## DATASET CONTENT
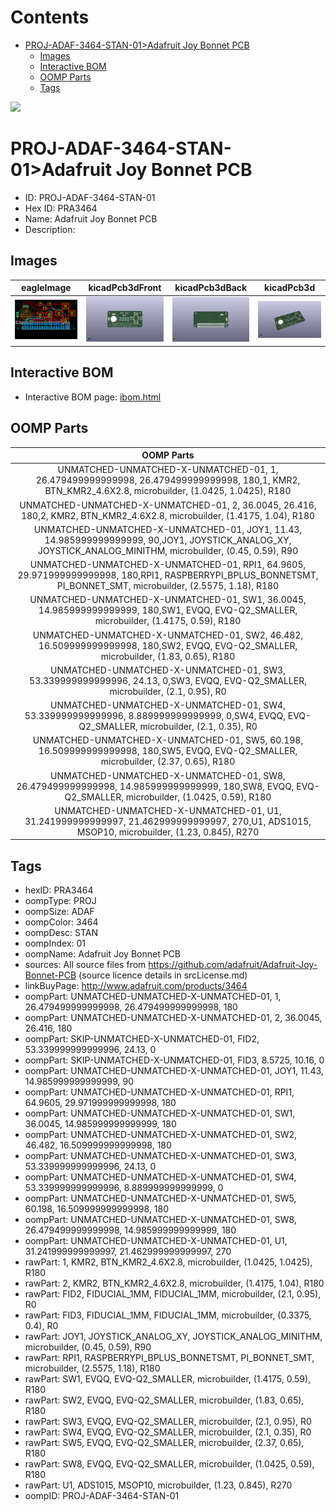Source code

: 



Contents
========

* [PROJ-ADAF-3464-STAN-01>Adafruit Joy Bonnet PCB](#proj-adaf-3464-stan-01adafruit-joy-bonnet-pcb)
	* [Images](#images)
	* [Interactive BOM](#interactive-bom)
	* [OOMP Parts](#oomp-parts)
	* [Tags](#tags)
  
![][im]
# PROJ-ADAF-3464-STAN-01>Adafruit Joy Bonnet PCB

- ID: PROJ-ADAF-3464-STAN-01
- Hex ID: PRA3464
- Name: Adafruit Joy Bonnet PCB
- Description: 

## Images
  
  

|eagleImage|kicadPcb3dFront|kicadPcb3dBack|kicadPcb3d|
| :---: | :---: | :---: | :---: |
|[![eagleImage](eagleImage_140.png)](eagleImage_600.png)|[![kicadPcb3dFront](kicadPcb3dFront_140.png)](kicadPcb3dFront_600.png)|[![kicadPcb3dBack](kicadPcb3dBack_140.png)](kicadPcb3dBack_600.png)|[![kicadPcb3d](kicadPcb3d_140.png)](kicadPcb3d_600.png)|

## Interactive BOM

- Interactive BOM page: [ibom.html](kicad/bom/ibom.html)

## OOMP Parts
  

|OOMP Parts|
| :---: |
|UNMATCHED-UNMATCHED-X-UNMATCHED-01, 1, 26.479499999999998, 26.479499999999998, 180,1, KMR2, BTN_KMR2_4.6X2.8, microbuilder, (1.0425, 1.0425), R180|
|UNMATCHED-UNMATCHED-X-UNMATCHED-01, 2, 36.0045, 26.416, 180,2, KMR2, BTN_KMR2_4.6X2.8, microbuilder, (1.4175, 1.04), R180|
|UNMATCHED-UNMATCHED-X-UNMATCHED-01, JOY1, 11.43, 14.985999999999999, 90,JOY1, JOYSTICK_ANALOG_XY, JOYSTICK_ANALOG_MINITHM, microbuilder, (0.45, 0.59), R90|
|UNMATCHED-UNMATCHED-X-UNMATCHED-01, RPI1, 64.9605, 29.971999999999998, 180,RPI1, RASPBERRYPI_BPLUS_BONNETSMT, PI_BONNET_SMT, microbuilder, (2.5575, 1.18), R180|
|UNMATCHED-UNMATCHED-X-UNMATCHED-01, SW1, 36.0045, 14.985999999999999, 180,SW1, EVQQ, EVQ-Q2_SMALLER, microbuilder, (1.4175, 0.59), R180|
|UNMATCHED-UNMATCHED-X-UNMATCHED-01, SW2, 46.482, 16.509999999999998, 180,SW2, EVQQ, EVQ-Q2_SMALLER, microbuilder, (1.83, 0.65), R180|
|UNMATCHED-UNMATCHED-X-UNMATCHED-01, SW3, 53.339999999999996, 24.13, 0,SW3, EVQQ, EVQ-Q2_SMALLER, microbuilder, (2.1, 0.95), R0|
|UNMATCHED-UNMATCHED-X-UNMATCHED-01, SW4, 53.339999999999996, 8.889999999999999, 0,SW4, EVQQ, EVQ-Q2_SMALLER, microbuilder, (2.1, 0.35), R0|
|UNMATCHED-UNMATCHED-X-UNMATCHED-01, SW5, 60.198, 16.509999999999998, 180,SW5, EVQQ, EVQ-Q2_SMALLER, microbuilder, (2.37, 0.65), R180|
|UNMATCHED-UNMATCHED-X-UNMATCHED-01, SW8, 26.479499999999998, 14.985999999999999, 180,SW8, EVQQ, EVQ-Q2_SMALLER, microbuilder, (1.0425, 0.59), R180|
|UNMATCHED-UNMATCHED-X-UNMATCHED-01, U1, 31.241999999999997, 21.462999999999997, 270,U1, ADS1015, MSOP10, microbuilder, (1.23, 0.845), R270|

## Tags

- hexID: PRA3464
- oompType: PROJ
- oompSize: ADAF
- oompColor: 3464
- oompDesc: STAN
- oompIndex: 01
- oompName: Adafruit Joy Bonnet PCB
- sources: All source files from https://github.com/adafruit/Adafruit-Joy-Bonnet-PCB (source licence details in srcLicense.md)
- linkBuyPage: http://www.adafruit.com/products/3464
- oompPart: UNMATCHED-UNMATCHED-X-UNMATCHED-01, 1, 26.479499999999998, 26.479499999999998, 180
- oompPart: UNMATCHED-UNMATCHED-X-UNMATCHED-01, 2, 36.0045, 26.416, 180
- oompPart: SKIP-UNMATCHED-X-UNMATCHED-01, FID2, 53.339999999999996, 24.13, 0
- oompPart: SKIP-UNMATCHED-X-UNMATCHED-01, FID3, 8.5725, 10.16, 0
- oompPart: UNMATCHED-UNMATCHED-X-UNMATCHED-01, JOY1, 11.43, 14.985999999999999, 90
- oompPart: UNMATCHED-UNMATCHED-X-UNMATCHED-01, RPI1, 64.9605, 29.971999999999998, 180
- oompPart: UNMATCHED-UNMATCHED-X-UNMATCHED-01, SW1, 36.0045, 14.985999999999999, 180
- oompPart: UNMATCHED-UNMATCHED-X-UNMATCHED-01, SW2, 46.482, 16.509999999999998, 180
- oompPart: UNMATCHED-UNMATCHED-X-UNMATCHED-01, SW3, 53.339999999999996, 24.13, 0
- oompPart: UNMATCHED-UNMATCHED-X-UNMATCHED-01, SW4, 53.339999999999996, 8.889999999999999, 0
- oompPart: UNMATCHED-UNMATCHED-X-UNMATCHED-01, SW5, 60.198, 16.509999999999998, 180
- oompPart: UNMATCHED-UNMATCHED-X-UNMATCHED-01, SW8, 26.479499999999998, 14.985999999999999, 180
- oompPart: UNMATCHED-UNMATCHED-X-UNMATCHED-01, U1, 31.241999999999997, 21.462999999999997, 270
- rawPart: 1, KMR2, BTN_KMR2_4.6X2.8, microbuilder, (1.0425, 1.0425), R180
- rawPart: 2, KMR2, BTN_KMR2_4.6X2.8, microbuilder, (1.4175, 1.04), R180
- rawPart: FID2, FIDUCIAL_1MM, FIDUCIAL_1MM, microbuilder, (2.1, 0.95), R0
- rawPart: FID3, FIDUCIAL_1MM, FIDUCIAL_1MM, microbuilder, (0.3375, 0.4), R0
- rawPart: JOY1, JOYSTICK_ANALOG_XY, JOYSTICK_ANALOG_MINITHM, microbuilder, (0.45, 0.59), R90
- rawPart: RPI1, RASPBERRYPI_BPLUS_BONNETSMT, PI_BONNET_SMT, microbuilder, (2.5575, 1.18), R180
- rawPart: SW1, EVQQ, EVQ-Q2_SMALLER, microbuilder, (1.4175, 0.59), R180
- rawPart: SW2, EVQQ, EVQ-Q2_SMALLER, microbuilder, (1.83, 0.65), R180
- rawPart: SW3, EVQQ, EVQ-Q2_SMALLER, microbuilder, (2.1, 0.95), R0
- rawPart: SW4, EVQQ, EVQ-Q2_SMALLER, microbuilder, (2.1, 0.35), R0
- rawPart: SW5, EVQQ, EVQ-Q2_SMALLER, microbuilder, (2.37, 0.65), R180
- rawPart: SW8, EVQQ, EVQ-Q2_SMALLER, microbuilder, (1.0425, 0.59), R180
- rawPart: U1, ADS1015, MSOP10, microbuilder, (1.23, 0.845), R270
- oompID: PROJ-ADAF-3464-STAN-01



[im]: kicadPcb3d_450.png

## ASSIGNMENT
A verbatim transcription of the listing is expected, with no pictures included.

## TASK RESULT
Source code

: 



Contents
========

* [PROJ-ADAF-3464-STAN-01>Adafruit Joy Bonnet PCB](#proj-adaf-3464-stan-01adafruit-joy-bonnet-pcb)
	* [Images](#images)
	* [Interactive BOM](#interactive-bom)
	* [OOMP Parts](#oomp-parts)
	* [Tags](#tags)
  
![][im]
# PROJ-ADAF-3464-STAN-01>Adafruit Joy Bonnet PCB

- ID: PROJ-ADAF-3464-STAN-01
- Hex ID: PRA3464
- Name: Adafruit Joy Bonnet PCB
- Description: 

## Images
  
  

|eagleImage|kicadPcb3dFront|kicadPcb3dBack|kicadPcb3d|
| :---: | :---: | :---: | :---: |
|[![eagleImage](eagleImage_140.png)](eagleImage_600.png)|[![kicadPcb3dFront](kicadPcb3dFront_140.png)](kicadPcb3dFront_600.png)|[![kicadPcb3dBack](kicadPcb3dBack_140.png)](kicadPcb3dBack_600.png)|[![kicadPcb3d](kicadPcb3d_140.png)](kicadPcb3d_600.png)|

## Interactive BOM

- Interactive BOM page: [ibom.html](kicad/bom/ibom.html)

## OOMP Parts
  

|OOMP Parts|
| :---: |
|UNMATCHED-UNMATCHED-X-UNMATCHED-01, 1, 26.479499999999998, 26.479499999999998, 180,1, KMR2, BTN_KMR2_4.6X2.8, microbuilder, (1.0425, 1.0425), R180|
|UNMATCHED-UNMATCHED-X-UNMATCHED-01, 2, 36.0045, 26.416, 180,2, KMR2, BTN_KMR2_4.6X2.8, microbuilder, (1.4175, 1.04), R180|
|UNMATCHED-UNMATCHED-X-UNMATCHED-01, JOY1, 11.43, 14.985999999999999, 90,JOY1, JOYSTICK_ANALOG_XY, JOYSTICK_ANALOG_MINITHM, microbuilder, (0.45, 0.59), R90|
|UNMATCHED-UNMATCHED-X-UNMATCHED-01, RPI1, 64.9605, 29.971999999999998, 180,RPI1, RASPBERRYPI_BPLUS_BONNETSMT, PI_BONNET_SMT, microbuilder, (2.5575, 1.18), R180|
|UNMATCHED-UNMATCHED-X-UNMATCHED-01, SW1, 36.0045, 14.985999999999999, 180,SW1, EVQQ, EVQ-Q2_SMALLER, microbuilder, (1.4175, 0.59), R180|
|UNMATCHED-UNMATCHED-X-UNMATCHED-01, SW2, 46.482, 16.509999999999998, 180,SW2, EVQQ, EVQ-Q2_SMALLER, microbuilder, (1.83, 0.65), R180|
|UNMATCHED-UNMATCHED-X-UNMATCHED-01, SW3, 53.339999999999996, 24.13, 0,SW3, EVQQ, EVQ-Q2_SMALLER, microbuilder, (2.1, 0.95), R0|
|UNMATCHED-UNMATCHED-X-UNMATCHED-01, SW4, 53.339999999999996, 8.889999999999999, 0,SW4, EVQQ, EVQ-Q2_SMALLER, microbuilder, (2.1, 0.35), R0|
|UNMATCHED-UNMATCHED-X-UNMATCHED-01, SW5, 60.198, 16.509999999999998, 180,SW5, EVQQ, EVQ-Q2_SMALLER, microbuilder, (2.37, 0.65), R180|
|UNMATCHED-UNMATCHED-X-UNMATCHED-01, SW8, 26.479499999999998, 14.985999999999999, 180,SW8, EVQQ, EVQ-Q2_SMALLER, microbuilder, (1.0425, 0.59), R180|
|UNMATCHED-UNMATCHED-X-UNMATCHED-01, U1, 31.241999999999997, 21.462999999999997, 270,U1, ADS1015, MSOP10, microbuilder, (1.23, 0.845), R270|

## Tags

- hexID: PRA3464
- oompType: PROJ
- oompSize: ADAF
- oompColor: 3464
- oompDesc: STAN
- oompIndex: 01
- oompName: Adafruit Joy Bonnet PCB
- sources: All source files from https://github.com/adafruit/Adafruit-Joy-Bonnet-PCB (source licence details in srcLicense.md)
- linkBuyPage: http://www.adafruit.com/products/3464
- oompPart: UNMATCHED-UNMATCHED-X-UNMATCHED-01, 1, 26.479499999999998, 26.479499999999998, 180
- oompPart: UNMATCHED-UNMATCHED-X-UNMATCHED-01, 2, 36.0045, 26.416, 180
- oompPart: SKIP-UNMATCHED-X-UNMATCHED-01, FID2, 53.339999999999996, 24.13, 0
- oompPart: SKIP-UNMATCHED-X-UNMATCHED-01, FID3, 8.5725, 10.16, 0
- oompPart: UNMATCHED-UNMATCHED-X-UNMATCHED-01, JOY1, 11.43, 14.985999999999999, 90
- oompPart: UNMATCHED-UNMATCHED-X-UNMATCHED-01, RPI1, 64.9605, 29.971999999999998, 180
- oompPart: UNMATCHED-UNMATCHED-X-UNMATCHED-01, SW1, 36.0045, 14.985999999999999, 180
- oompPart: UNMATCHED-UNMATCHED-X-UNMATCHED-01, SW2, 46.482, 16.509999999999998, 180
- oompPart: UNMATCHED-UNMATCHED-X-UNMATCHED-01, SW3, 53.339999999999996, 24.13, 0
- oompPart: UNMATCHED-UNMATCHED-X-UNMATCHED-01, SW4, 53.339999999999996, 8.889999999999999, 0
- oompPart: UNMATCHED-UNMATCHED-X-UNMATCHED-01, SW5, 60.198, 16.509999999999998, 180
- oompPart: UNMATCHED-UNMATCHED-X-UNMATCHED-01, SW8, 26.479499999999998, 14.985999999999999, 180
- oompPart: UNMATCHED-UNMATCHED-X-UNMATCHED-01, U1, 31.241999999999997, 21.462999999999997, 270
- rawPart: 1, KMR2, BTN_KMR2_4.6X2.8, microbuilder, (1.0425, 1.0425), R180
- rawPart: 2, KMR2, BTN_KMR2_4.6X2.8, microbuilder, (1.4175, 1.04), R180
- rawPart: FID2, FIDUCIAL_1MM, FIDUCIAL_1MM, microbuilder, (2.1, 0.95), R0
- rawPart: FID3, FIDUCIAL_1MM, FIDUCIAL_1MM, microbuilder, (0.3375, 0.4), R0
- rawPart: JOY1, JOYSTICK_ANALOG_XY, JOYSTICK_ANALOG_MINITHM, microbuilder, (0.45, 0.59), R90
- rawPart: RPI1, RASPBERRYPI_BPLUS_BONNETSMT, PI_BONNET_SMT, microbuilder, (2.5575, 1.18), R180
- rawPart: SW1, EVQQ, EVQ-Q2_SMALLER, microbuilder, (1.4175, 0.59), R180
- rawPart: SW2, EVQQ, EVQ-Q2_SMALLER, microbuilder, (1.83, 0.65), R180
- rawPart: SW3, EVQQ, EVQ-Q2_SMALLER, microbuilder, (2.1, 0.95), R0
- rawPart: SW4, EVQQ, EVQ-Q2_SMALLER, microbuilder, (2.1, 0.35), R0
- rawPart: SW5, EVQQ, EVQ-Q2_SMALLER, microbuilder, (2.37, 0.65), R180
- rawPart: SW8, EVQQ, EVQ-Q2_SMALLER, microbuilder, (1.0425, 0.59), R180
- rawPart: U1, ADS1015, MSOP10, microbuilder, (1.23, 0.845), R270
- oompID: PROJ-ADAF-3464-STAN-01



[im]: kicadPcb3d_450.png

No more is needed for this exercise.